Assignment: For every entry that follows, return the words exactly and omit any picture.

Data shown:
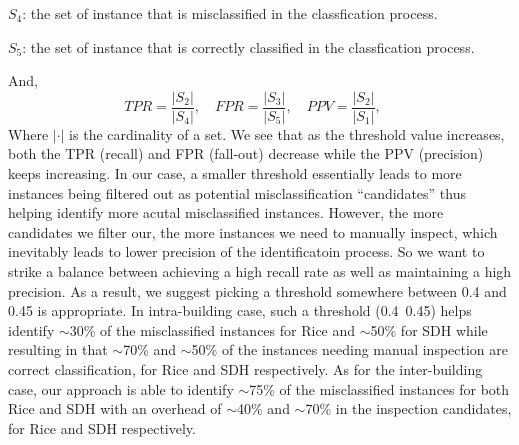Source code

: $S_{4}$: the set of instance that is misclassified in the classfication process.

$S_{5}$: the set of instance that is correctly classified in the classfication process.

And, 
\begin{displaymath}
TPR = \frac{|S_{2}|}{|S_{4}|},\quad
FPR = \frac{|S_{3}|}{|S_{5}|},\quad
PPV = \frac{|S_{2}|}{|S_{1}|},\quad
\end{displaymath}
Where $|\cdot|$ is the cardinality of a set. We see that as the threshold value increases, both the TPR (recall) and FPR (fall-out) decrease while the PPV (precision) keeps increasing. In our case, a smaller threshold essentially leads to more instances being filtered out as potential misclassification ``candidates'' thus helping identify more acutal misclassified instances. However, the more candidates we filter our, the more instances we need to manually inspect,
which inevitably leads to lower precision of the identificatoin process. So we want to strike a balance between achieving a high recall rate as well as maintaining a high precision. As a result, we suggest picking a threshold somewhere between 0.4 and 0.45 is appropriate. In intra-building case, such a threshold (0.4~0.45) helps identify $\sim$30\% of the misclassified instances for Rice and $\sim$50\% for SDH while resulting in that $\sim$70\% and $\sim$50\% of the instances
needing manual inspection are correct classification, for Rice and SDH respectively. As for the inter-building case, our approach is able to identify $\sim$75\% of the misclassified instances for both Rice and SDH with an overhead of $\sim$40\% and $\sim$70\% in the inspection candidates, for Rice and SDH respectively.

Exercise answer:
Source code

: $S_{4}$: the set of instance that is misclassified in the classfication process.

$S_{5}$: the set of instance that is correctly classified in the classfication process.

And, 
\begin{displaymath}
TPR = \frac{|S_{2}|}{|S_{4}|},\quad
FPR = \frac{|S_{3}|}{|S_{5}|},\quad
PPV = \frac{|S_{2}|}{|S_{1}|},\quad
\end{displaymath}
Where $|\cdot|$ is the cardinality of a set. We see that as the threshold value increases, both the TPR (recall) and FPR (fall-out) decrease while the PPV (precision) keeps increasing. In our case, a smaller threshold essentially leads to more instances being filtered out as potential misclassification ``candidates'' thus helping identify more acutal misclassified instances. However, the more candidates we filter our, the more instances we need to manually inspect,
which inevitably leads to lower precision of the identificatoin process. So we want to strike a balance between achieving a high recall rate as well as maintaining a high precision. As a result, we suggest picking a threshold somewhere between 0.4 and 0.45 is appropriate. In intra-building case, such a threshold (0.4~0.45) helps identify $\sim$30\% of the misclassified instances for Rice and $\sim$50\% for SDH while resulting in that $\sim$70\% and $\sim$50\% of the instances
needing manual inspection are correct classification, for Rice and SDH respectively. As for the inter-building case, our approach is able to identify $\sim$75\% of the misclassified instances for both Rice and SDH with an overhead of $\sim$40\% and $\sim$70\% in the inspection candidates, for Rice and SDH respectively.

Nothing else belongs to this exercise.